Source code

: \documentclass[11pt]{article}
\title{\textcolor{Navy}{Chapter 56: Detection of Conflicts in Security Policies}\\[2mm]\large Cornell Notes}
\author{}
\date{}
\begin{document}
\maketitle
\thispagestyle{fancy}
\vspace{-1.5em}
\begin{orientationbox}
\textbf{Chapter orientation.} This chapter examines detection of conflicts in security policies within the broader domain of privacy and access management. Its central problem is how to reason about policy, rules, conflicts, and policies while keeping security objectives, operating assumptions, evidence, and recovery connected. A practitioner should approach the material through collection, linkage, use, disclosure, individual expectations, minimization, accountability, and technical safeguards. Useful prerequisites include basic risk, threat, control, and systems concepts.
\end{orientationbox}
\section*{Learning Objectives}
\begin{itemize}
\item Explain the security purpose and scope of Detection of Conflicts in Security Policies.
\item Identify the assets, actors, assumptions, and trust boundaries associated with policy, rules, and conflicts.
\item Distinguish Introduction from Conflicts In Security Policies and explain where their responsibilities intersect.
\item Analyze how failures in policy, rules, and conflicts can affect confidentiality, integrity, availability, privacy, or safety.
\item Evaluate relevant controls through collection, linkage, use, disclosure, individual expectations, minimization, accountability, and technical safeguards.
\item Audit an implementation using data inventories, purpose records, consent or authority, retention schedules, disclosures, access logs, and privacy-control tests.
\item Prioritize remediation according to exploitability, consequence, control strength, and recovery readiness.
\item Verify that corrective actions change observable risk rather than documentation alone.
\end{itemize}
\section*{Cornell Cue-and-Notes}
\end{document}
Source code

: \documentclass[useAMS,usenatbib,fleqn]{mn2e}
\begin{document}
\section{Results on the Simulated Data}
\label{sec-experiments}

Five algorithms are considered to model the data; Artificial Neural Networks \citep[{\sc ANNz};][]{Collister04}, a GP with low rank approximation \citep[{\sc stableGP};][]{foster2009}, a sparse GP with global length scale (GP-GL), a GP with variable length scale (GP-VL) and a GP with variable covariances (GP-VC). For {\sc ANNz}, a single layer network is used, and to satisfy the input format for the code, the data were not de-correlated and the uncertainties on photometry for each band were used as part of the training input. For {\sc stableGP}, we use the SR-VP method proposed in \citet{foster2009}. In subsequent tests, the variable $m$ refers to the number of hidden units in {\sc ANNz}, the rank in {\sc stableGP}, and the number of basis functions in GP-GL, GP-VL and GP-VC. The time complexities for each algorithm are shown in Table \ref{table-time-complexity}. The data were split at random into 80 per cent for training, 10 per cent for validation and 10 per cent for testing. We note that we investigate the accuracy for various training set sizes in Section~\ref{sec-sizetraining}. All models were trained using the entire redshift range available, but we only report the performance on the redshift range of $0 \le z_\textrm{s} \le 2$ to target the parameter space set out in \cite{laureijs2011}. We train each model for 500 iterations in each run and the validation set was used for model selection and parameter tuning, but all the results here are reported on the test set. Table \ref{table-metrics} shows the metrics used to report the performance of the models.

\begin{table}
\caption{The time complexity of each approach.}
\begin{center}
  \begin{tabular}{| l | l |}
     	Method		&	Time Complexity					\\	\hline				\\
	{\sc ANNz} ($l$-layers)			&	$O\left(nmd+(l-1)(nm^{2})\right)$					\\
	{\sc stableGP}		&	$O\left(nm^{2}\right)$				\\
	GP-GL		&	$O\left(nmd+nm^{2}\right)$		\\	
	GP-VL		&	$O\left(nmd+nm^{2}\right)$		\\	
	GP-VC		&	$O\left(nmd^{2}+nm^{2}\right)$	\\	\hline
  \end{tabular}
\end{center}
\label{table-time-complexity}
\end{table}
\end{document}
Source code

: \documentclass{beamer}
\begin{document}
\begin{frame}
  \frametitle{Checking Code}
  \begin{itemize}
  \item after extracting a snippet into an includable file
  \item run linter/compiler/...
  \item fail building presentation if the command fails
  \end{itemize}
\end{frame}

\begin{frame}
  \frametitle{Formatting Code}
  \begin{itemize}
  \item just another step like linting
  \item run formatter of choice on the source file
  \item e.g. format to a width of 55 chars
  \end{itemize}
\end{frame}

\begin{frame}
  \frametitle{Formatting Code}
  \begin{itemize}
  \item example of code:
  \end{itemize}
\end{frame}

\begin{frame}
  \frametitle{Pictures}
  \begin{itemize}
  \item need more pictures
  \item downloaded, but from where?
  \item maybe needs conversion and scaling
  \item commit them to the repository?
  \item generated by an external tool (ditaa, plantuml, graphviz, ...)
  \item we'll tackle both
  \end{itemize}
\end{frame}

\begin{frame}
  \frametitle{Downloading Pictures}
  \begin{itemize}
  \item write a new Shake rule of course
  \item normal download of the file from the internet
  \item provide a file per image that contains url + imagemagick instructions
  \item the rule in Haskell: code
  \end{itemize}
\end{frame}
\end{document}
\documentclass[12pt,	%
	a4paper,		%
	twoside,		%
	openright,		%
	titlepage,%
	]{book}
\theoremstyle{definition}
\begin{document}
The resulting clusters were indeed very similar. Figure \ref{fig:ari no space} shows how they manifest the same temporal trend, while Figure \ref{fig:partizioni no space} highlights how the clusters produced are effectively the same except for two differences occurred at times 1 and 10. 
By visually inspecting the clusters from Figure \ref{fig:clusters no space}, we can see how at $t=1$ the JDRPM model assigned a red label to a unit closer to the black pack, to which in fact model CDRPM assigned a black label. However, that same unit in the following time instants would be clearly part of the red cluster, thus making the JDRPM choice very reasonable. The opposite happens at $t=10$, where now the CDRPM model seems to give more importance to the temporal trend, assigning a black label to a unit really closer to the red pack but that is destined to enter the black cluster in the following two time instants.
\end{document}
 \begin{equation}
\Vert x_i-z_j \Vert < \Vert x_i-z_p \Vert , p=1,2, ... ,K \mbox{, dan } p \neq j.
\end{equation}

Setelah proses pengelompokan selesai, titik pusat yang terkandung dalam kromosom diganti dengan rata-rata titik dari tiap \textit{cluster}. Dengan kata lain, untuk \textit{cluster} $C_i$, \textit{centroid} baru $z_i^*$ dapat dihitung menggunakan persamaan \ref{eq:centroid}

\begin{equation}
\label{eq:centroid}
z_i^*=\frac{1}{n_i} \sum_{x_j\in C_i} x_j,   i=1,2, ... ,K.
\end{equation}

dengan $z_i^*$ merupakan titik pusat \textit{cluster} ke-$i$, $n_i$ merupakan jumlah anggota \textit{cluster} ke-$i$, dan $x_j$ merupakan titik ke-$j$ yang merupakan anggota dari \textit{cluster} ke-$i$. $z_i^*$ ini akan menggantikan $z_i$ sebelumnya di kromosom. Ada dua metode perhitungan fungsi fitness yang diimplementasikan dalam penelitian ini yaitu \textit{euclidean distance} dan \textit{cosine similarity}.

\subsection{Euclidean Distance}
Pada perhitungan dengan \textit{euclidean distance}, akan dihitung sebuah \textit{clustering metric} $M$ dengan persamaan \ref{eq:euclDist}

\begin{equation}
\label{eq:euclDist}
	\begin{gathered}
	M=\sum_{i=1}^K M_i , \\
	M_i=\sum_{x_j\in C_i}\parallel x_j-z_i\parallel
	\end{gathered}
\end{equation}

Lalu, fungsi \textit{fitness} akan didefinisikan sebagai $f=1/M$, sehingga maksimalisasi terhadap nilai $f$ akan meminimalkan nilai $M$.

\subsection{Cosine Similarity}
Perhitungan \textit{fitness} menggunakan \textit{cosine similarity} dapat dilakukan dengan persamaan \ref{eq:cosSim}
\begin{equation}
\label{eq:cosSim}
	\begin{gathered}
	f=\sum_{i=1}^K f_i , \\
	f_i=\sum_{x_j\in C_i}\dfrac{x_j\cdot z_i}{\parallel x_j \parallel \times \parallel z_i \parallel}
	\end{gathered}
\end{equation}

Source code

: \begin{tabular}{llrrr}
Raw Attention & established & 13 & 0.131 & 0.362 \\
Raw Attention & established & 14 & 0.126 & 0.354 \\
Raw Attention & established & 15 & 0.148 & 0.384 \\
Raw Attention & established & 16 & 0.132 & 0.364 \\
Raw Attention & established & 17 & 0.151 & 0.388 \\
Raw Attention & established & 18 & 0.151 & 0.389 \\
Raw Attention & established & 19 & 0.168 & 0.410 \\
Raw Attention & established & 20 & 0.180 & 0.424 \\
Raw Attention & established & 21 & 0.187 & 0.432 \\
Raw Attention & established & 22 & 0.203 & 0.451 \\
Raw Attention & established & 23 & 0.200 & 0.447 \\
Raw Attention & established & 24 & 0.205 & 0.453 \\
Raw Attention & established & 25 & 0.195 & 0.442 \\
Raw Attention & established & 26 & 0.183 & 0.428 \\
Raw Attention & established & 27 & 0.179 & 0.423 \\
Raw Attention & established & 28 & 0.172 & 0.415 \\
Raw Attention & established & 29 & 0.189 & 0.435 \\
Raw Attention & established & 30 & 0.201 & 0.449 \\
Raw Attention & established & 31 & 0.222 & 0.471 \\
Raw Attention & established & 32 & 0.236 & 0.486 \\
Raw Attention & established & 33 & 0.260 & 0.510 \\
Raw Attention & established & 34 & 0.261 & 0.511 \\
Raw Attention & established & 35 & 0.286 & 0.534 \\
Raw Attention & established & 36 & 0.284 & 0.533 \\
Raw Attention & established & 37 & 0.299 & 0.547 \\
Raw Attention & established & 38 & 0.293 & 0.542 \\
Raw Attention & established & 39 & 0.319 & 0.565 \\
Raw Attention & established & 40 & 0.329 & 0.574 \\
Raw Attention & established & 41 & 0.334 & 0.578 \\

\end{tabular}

—————

**TASK ITEM**
In the records above, how many lines hold the string "Notes"? Reply with only the number.

**RESPONSE TO THE EXERCISE**
2